**Exercise goal**
What is needed is a word-for-word copy of all the entries, minus the pictures.
[Available records — start]
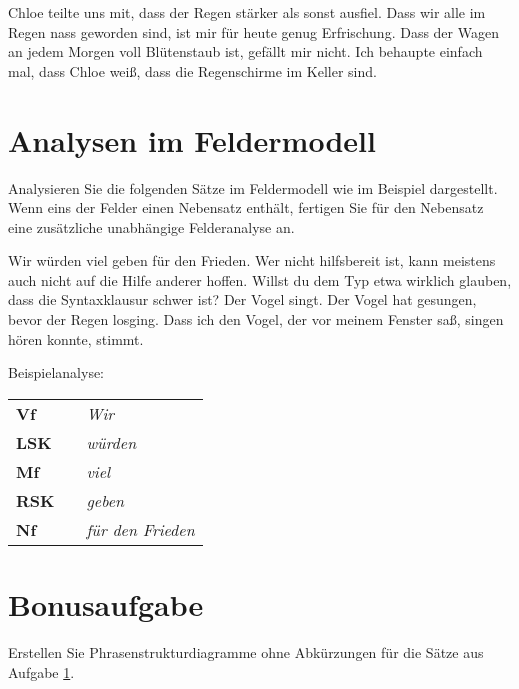\documentclass[12pt,a4paper,twoside]{article}
\newcommand{\Zeile}{\vspace{\baselineskip}}
\begin{document}
\begin{exe}
\setcounter{xnumi}{0}
  \ex Chloe teilte uns mit, dass der Regen stärker als sonst ausfiel.
  \ex Dass wir alle im Regen nass geworden sind, ist mir für heute genug Erfrischung.
  \ex Dass der Wagen an jedem Morgen voll Blütenstaub ist, gefällt mir nicht.
  \ex Ich behaupte einfach mal, dass Chloe weiß, dass die Regenschirme im Keller sind.
\end{exe}

\section{Analysen im Feldermodell}\label{sec:felder}

Analysieren Sie die folgenden Sätze im Feldermodell wie im Beispiel dargestellt.
Wenn eins der Felder einen Nebensatz enthält, fertigen Sie für den Nebensatz eine zusätzliche unabhängige Felderanalyse an.

\begin{exe}
\setcounter{xnumi}{0}
  \ex Wir würden viel geben für den Frieden.
  \ex Wer nicht hilfsbereit ist, kann meistens auch nicht auf die Hilfe anderer hoffen.
  \ex Willst du dem Typ etwa wirklich glauben, dass die Syntaxklausur schwer ist?
  \ex Der Vogel singt.
  \ex Der Vogel hat gesungen, bevor der Regen losging.
  \ex Dass ich den Vogel, der vor meinem Fenster saß, singen hören konnte, stimmt.
\end{exe}

Beispielanalyse:

\Zeile

\begin{tabular}[h]{lp{1em}l}
  \textbf{Vf}  && \textit{Wir} \\
  \textbf{LSK} && \textit{würden} \\
  \textbf{Mf}  && \textit{viel} \\
  \textbf{RSK} && \textit{geben} \\
  \textbf{Nf}  && \textit{für den Frieden} \\
\end{tabular}

\section{Bonusaufgabe}

Erstellen Sie Phrasenstrukturdiagramme ohne Abkürzungen für die Sätze aus Aufgabe \ref{sec:felder}.

\newpage
\ \\
\newpage
\ \\
\newpage
\ \\
\end{document}
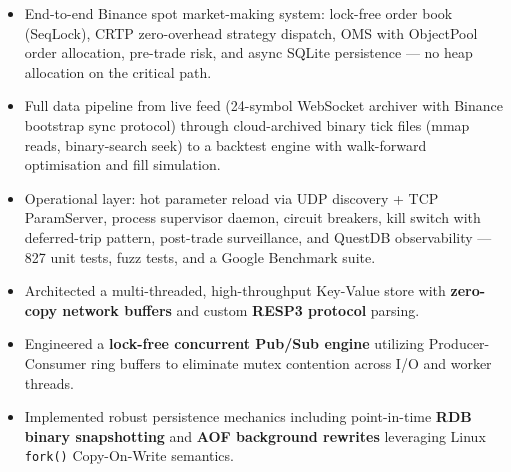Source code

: \documentclass[a4paper,12pt]{memoir} %
\begin{document}
\begin{minipage}{\linewidth}

{\small
{}
{
\begin{itemize}
\item End-to-end Binance spot market-making system: lock-free order book (SeqLock), CRTP zero-overhead strategy dispatch, OMS with ObjectPool order allocation, pre-trade risk, and async SQLite persistence — no heap allocation on the critical path.
\item Full data pipeline from live feed (24-symbol WebSocket archiver with Binance bootstrap sync protocol) through cloud-archived binary tick files (mmap reads, binary-search seek) to a backtest engine with walk-forward optimisation and fill simulation.
\item Operational layer: hot parameter reload via UDP discovery + TCP ParamServer, process supervisor daemon, circuit breakers, kill switch with deferred-trip pattern, post-trade surveillance, and QuestDB observability — 827 unit tests, fuzz tests, and a Google Benchmark suite.
\end{itemize}
}
}
\end{minipage}

\begin{minipage}{\linewidth}
{\small
{}
{
\begin{itemize}
\item Architected a multi-threaded, high-throughput Key-Value store with \textbf{zero-copy network buffers} and custom \textbf{RESP3 protocol} parsing.
\item Engineered a \textbf{lock-free concurrent Pub/Sub engine} utilizing Producer-Consumer ring buffers to eliminate mutex contention across I/O and worker threads.
\item Implemented robust persistence mechanics including point-in-time \textbf{RDB binary snapshotting} and \textbf{AOF background rewrites} leveraging Linux \texttt{fork()} Copy-On-Write semantics.
\end{itemize}
}
}
\end{minipage}
\end{document}
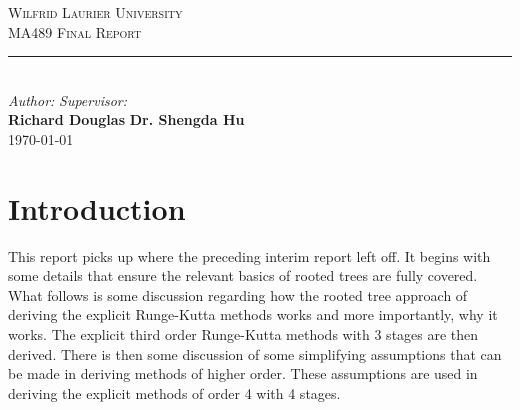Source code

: \documentclass[12pt]{amsart}
\newcommand{\HRule}{\rule{\linewidth}{0.5mm}}
\theoremstyle{definition}
\begin{document}
\begin{titlepage}
%  
%  

  \vfill
  \textsc{\large Wilfrid Laurier University}
  \\[0.1cm]
  \textsc{\large MA489 Final Report}
  \HRule
  \\[0.5cm]
  
  \large \emph{Author:}
  \hfill
  \hfill
  \large \emph{Supervisor:}
  \\
  \large \textbf{Richard Douglas}
  \hfill
  \hfill
  \large \textbf{Dr. Shengda Hu}
  \\[2.0cm]
  \today{}
  \end{titlepage}
  
  \section{Introduction}
  This report picks up where the preceding interim report left off. It begins with some details that ensure the
  relevant basics of rooted trees are fully covered. What follows is some discussion regarding
  how the rooted tree approach of deriving the explicit Runge-Kutta methods works and more importantly, why it works. 
  The explicit third order Runge-Kutta methods with 3 stages are then derived. There is then some discussion
  of some simplifying assumptions that can be made in deriving methods of higher order. These assumptions are
  used in deriving the explicit methods of order 4 with 4 stages. 
  
\end{document}
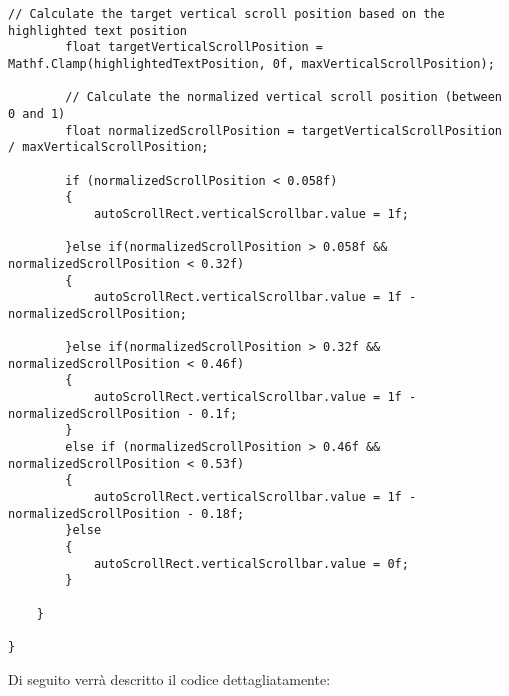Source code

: \begin{lstlisting}[caption=Codice sorgente dello script \textit{ScriptManager}, label=lst:ScriptManagerScript, captionpos=b, basicstyle=\scriptsize]
        // Calculate the target vertical scroll position based on the highlighted text position
        float targetVerticalScrollPosition = Mathf.Clamp(highlightedTextPosition, 0f, maxVerticalScrollPosition);

        // Calculate the normalized vertical scroll position (between 0 and 1)
        float normalizedScrollPosition = targetVerticalScrollPosition / maxVerticalScrollPosition;

        if (normalizedScrollPosition < 0.058f)
        {
            autoScrollRect.verticalScrollbar.value = 1f;
            
        }else if(normalizedScrollPosition > 0.058f && normalizedScrollPosition < 0.32f)
        {
            autoScrollRect.verticalScrollbar.value = 1f - normalizedScrollPosition;
            
        }else if(normalizedScrollPosition > 0.32f && normalizedScrollPosition < 0.46f)
        {
            autoScrollRect.verticalScrollbar.value = 1f - normalizedScrollPosition - 0.1f;
        }
        else if (normalizedScrollPosition > 0.46f && normalizedScrollPosition < 0.53f)
        {
            autoScrollRect.verticalScrollbar.value = 1f - normalizedScrollPosition - 0.18f;
        }else
        {
            autoScrollRect.verticalScrollbar.value = 0f;
        }
        
    }

}

\end{lstlisting}

Di seguito verrà descritto il codice dettagliatamente:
[Available records — finish]
**Expected output**
\documentclass[12pt,a4paper,twoside]{article}
\newcommand{\Zeile}{\vspace{\baselineskip}}
\begin{document}
\begin{exe}
\setcounter{xnumi}{0}
  \ex Chloe teilte uns mit, dass der Regen stärker als sonst ausfiel.
  \ex Dass wir alle im Regen nass geworden sind, ist mir für heute genug Erfrischung.
  \ex Dass der Wagen an jedem Morgen voll Blütenstaub ist, gefällt mir nicht.
  \ex Ich behaupte einfach mal, dass Chloe weiß, dass die Regenschirme im Keller sind.
\end{exe}

\section{Analysen im Feldermodell}\label{sec:felder}

Analysieren Sie die folgenden Sätze im Feldermodell wie im Beispiel dargestellt.
Wenn eins der Felder einen Nebensatz enthält, fertigen Sie für den Nebensatz eine zusätzliche unabhängige Felderanalyse an.

\begin{exe}
\setcounter{xnumi}{0}
  \ex Wir würden viel geben für den Frieden.
  \ex Wer nicht hilfsbereit ist, kann meistens auch nicht auf die Hilfe anderer hoffen.
  \ex Willst du dem Typ etwa wirklich glauben, dass die Syntaxklausur schwer ist?
  \ex Der Vogel singt.
  \ex Der Vogel hat gesungen, bevor der Regen losging.
  \ex Dass ich den Vogel, der vor meinem Fenster saß, singen hören konnte, stimmt.
\end{exe}

Beispielanalyse:

\Zeile

\begin{tabular}[h]{lp{1em}l}
  \textbf{Vf}  && \textit{Wir} \\
  \textbf{LSK} && \textit{würden} \\
  \textbf{Mf}  && \textit{viel} \\
  \textbf{RSK} && \textit{geben} \\
  \textbf{Nf}  && \textit{für den Frieden} \\
\end{tabular}

\section{Bonusaufgabe}

Erstellen Sie Phrasenstrukturdiagramme ohne Abkürzungen für die Sätze aus Aufgabe \ref{sec:felder}.

\newpage
\ \\
\newpage
\ \\
\newpage
\ \\
\end{document}
Source code

: \documentclass[a4paper,12pt]{memoir} %
\begin{document}
\begin{minipage}{\linewidth}

{\small
{}
{
\begin{itemize}
\item End-to-end Binance spot market-making system: lock-free order book (SeqLock), CRTP zero-overhead strategy dispatch, OMS with ObjectPool order allocation, pre-trade risk, and async SQLite persistence — no heap allocation on the critical path.
\item Full data pipeline from live feed (24-symbol WebSocket archiver with Binance bootstrap sync protocol) through cloud-archived binary tick files (mmap reads, binary-search seek) to a backtest engine with walk-forward optimisation and fill simulation.
\item Operational layer: hot parameter reload via UDP discovery + TCP ParamServer, process supervisor daemon, circuit breakers, kill switch with deferred-trip pattern, post-trade surveillance, and QuestDB observability — 827 unit tests, fuzz tests, and a Google Benchmark suite.
\end{itemize}
}
}
\end{minipage}

\begin{minipage}{\linewidth}
{\small
{}
{
\begin{itemize}
\item Architected a multi-threaded, high-throughput Key-Value store with \textbf{zero-copy network buffers} and custom \textbf{RESP3 protocol} parsing.
\item Engineered a \textbf{lock-free concurrent Pub/Sub engine} utilizing Producer-Consumer ring buffers to eliminate mutex contention across I/O and worker threads.
\item Implemented robust persistence mechanics including point-in-time \textbf{RDB binary snapshotting} and \textbf{AOF background rewrites} leveraging Linux \texttt{fork()} Copy-On-Write semantics.
\end{itemize}
}
}
\end{minipage}
\end{document}
Source code

: \documentclass[12pt]{amsart}
\newcommand{\HRule}{\rule{\linewidth}{0.5mm}}
\theoremstyle{definition}
\begin{document}
\begin{titlepage}
%  
%  

  \vfill
  \textsc{\large Wilfrid Laurier University}
  \\[0.1cm]
  \textsc{\large MA489 Final Report}
  \HRule
  \\[0.5cm]
  
  \large \emph{Author:}
  \hfill
  \hfill
  \large \emph{Supervisor:}
  \\
  \large \textbf{Richard Douglas}
  \hfill
  \hfill
  \large \textbf{Dr. Shengda Hu}
  \\[2.0cm]
  \today{}
  \end{titlepage}
  
  \section{Introduction}
  This report picks up where the preceding interim report left off. It begins with some details that ensure the
  relevant basics of rooted trees are fully covered. What follows is some discussion regarding
  how the rooted tree approach of deriving the explicit Runge-Kutta methods works and more importantly, why it works. 
  The explicit third order Runge-Kutta methods with 3 stages are then derived. There is then some discussion
  of some simplifying assumptions that can be made in deriving methods of higher order. These assumptions are
  used in deriving the explicit methods of order 4 with 4 stages. 
  
\end{document}
Source code

: \begin{lstlisting}[caption=Codice sorgente dello script \textit{ScriptManager}, label=lst:ScriptManagerScript, captionpos=b, basicstyle=\scriptsize]
        // Calculate the target vertical scroll position based on the highlighted text position
        float targetVerticalScrollPosition = Mathf.Clamp(highlightedTextPosition, 0f, maxVerticalScrollPosition);

        // Calculate the normalized vertical scroll position (between 0 and 1)
        float normalizedScrollPosition = targetVerticalScrollPosition / maxVerticalScrollPosition;

        if (normalizedScrollPosition < 0.058f)
        {
            autoScrollRect.verticalScrollbar.value = 1f;
            
        }else if(normalizedScrollPosition > 0.058f && normalizedScrollPosition < 0.32f)
        {
            autoScrollRect.verticalScrollbar.value = 1f - normalizedScrollPosition;
            
        }else if(normalizedScrollPosition > 0.32f && normalizedScrollPosition < 0.46f)
        {
            autoScrollRect.verticalScrollbar.value = 1f - normalizedScrollPosition - 0.1f;
        }
        else if (normalizedScrollPosition > 0.46f && normalizedScrollPosition < 0.53f)
        {
            autoScrollRect.verticalScrollbar.value = 1f - normalizedScrollPosition - 0.18f;
        }else
        {
            autoScrollRect.verticalScrollbar.value = 0f;
        }
        
    }

}

\end{lstlisting}

Di seguito verrà descritto il codice dettagliatamente:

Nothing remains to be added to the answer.